The finale of "Downton Abbey" proves to be a happy ending for Lady Edith, who becomes the Marchioness of Hexham by marrying her beau, Bertie, an unassuming man who unexpectedly inherits a fortune and an exalted title. Bertie suddenly becomes the Marquess of Hexham, which provokes the question: what’s a marquess?

marchioness

For a time, the feminine form of 'marquess' was 'marquisess'. Eventually, people decided that was silly and switched to 'marchioness'.

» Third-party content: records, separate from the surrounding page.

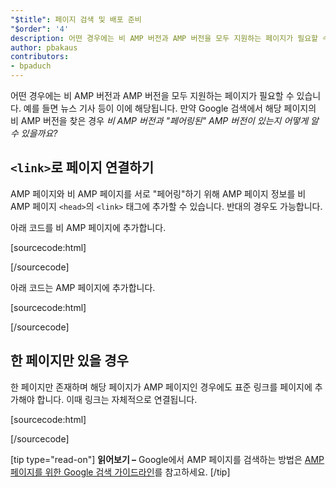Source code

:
 ```yaml
---
"$title": 페이지 검색 및 배포 준비
"$order": '4'
description: 어떤 경우에는 비 AMP 버전과 AMP 버전을 모두 지원하는 페이지가 필요할 수 있습니다. 예를 들면 뉴스 기사 등이 이에 해당됩니다. 만약 Google 검색에서...
author: pbakaus
contributors:
- bpaduch
---
```


어떤 경우에는 비 AMP 버전과 AMP 버전을 모두 지원하는 페이지가 필요할 수 있습니다. 예를 들면 뉴스 기사 등이 이에 해당됩니다. 만약 Google 검색에서 해당 페이지의 비 AMP 버전을 찾은 경우 *비 AMP 버전과 "페어링된" AMP 버전이 있는지 어떻게 알 수 있을까요?*

## `<link>`로 페이지 연결하기

AMP 페이지와 비 AMP 페이지를 서로 "페어링"하기 위해 AMP 페이지 정보를 비 AMP 페이지 `<head>`의 `<link>` 태그에 추가할 수 있습니다. 반대의 경우도 가능합니다.

아래 코드를 비 AMP 페이지에 추가합니다.

[sourcecode:html]
<link rel="amphtml" href="https://www.example.com/url/to/amp/document.html">
[/sourcecode]

아래 코드는 AMP 페이지에 추가합니다.

[sourcecode:html]
<link rel="canonical" href="https://www.example.com/url/to/full/document.html">
[/sourcecode]

## 한 페이지만 있을 경우

한 페이지만 존재하며 해당 페이지가 AMP 페이지인 경우에도 표준 링크를 페이지에 추가해야 합니다. 이때 링크는 자체적으로 연결됩니다.

[sourcecode:html]
<link rel="canonical" href="https://www.example.com/url/to/amp/document.html">
[/sourcecode]

[tip type="read-on"] **읽어보기 –** Google에서 AMP 페이지를 검색하는 방법은 [AMP 페이지를 위한 Google 검색 가이드라인](https://support.google.com/webmasters/answer/6340290)를 참고하세요. [/tip]
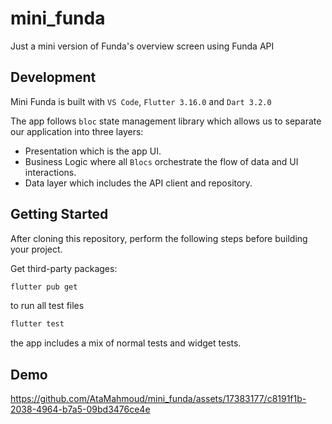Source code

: # mini_funda

Just a mini version of Funda's overview screen using Funda API

## Development
Mini Funda is built with `VS Code`, `Flutter 3.16.0` and `Dart 3.2.0`

The app follows `bloc` state management library which allows us to separate our application into three layers:

* Presentation which is the app UI.
* Business Logic where all `Blocs` orchestrate the flow of data and UI interactions.
* Data layer which includes the API client and repository.



## Getting Started

After cloning this repository, perform the following steps before building your project.

Get third-party packages:

```sh
flutter pub get
```

to run all test files
```sh
flutter test
```
the app includes a mix of normal tests and widget tests.

## Demo
https://github.com/AtaMahmoud/mini_funda/assets/17383177/c8191f1b-2038-4964-b7a5-09bd3476ce4e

A marquess is “a member of the British peerage ranking below a duke and above an earl.” It’s less well-known as a title than duke or earl (or viscount or baron), possibly because there are fewer marquessates than dukedoms or earldoms in Britain. Like nearly all the names for members of the British aristocracy, marquess comes from a French word.

But where did marchioness come from? A marquis is the French name for a nobleman whose rank was equivalent to a German margrave. They both referred to a ruler of border or frontier territories; in fact, the oldest sense of the English word mark is “a boundary land.” In Latin, the name for this rank was marchion.

In French, marquis is pronounced \mahr-kee\ with a silent s, but the title was anglicized as marquess and pronounced \MAHR-kwus. This led to a problem with the feminine form of the title, since in French the s is pronounced in the feminine marquise (\mahr-keez). For a time, the word marquisess was used in English, but, possibly because it sounded so much like marquess, they reverted to the Latin feminine form in English in the 1500s.

Marchioness is pronounced \MAHR-shuh-nus\ and means “the wife or widow of a marquess” or “a woman who holds the rank of a marquess in her own right.”

Which means that the one-time Poor Edith now outranks all of the members of her family.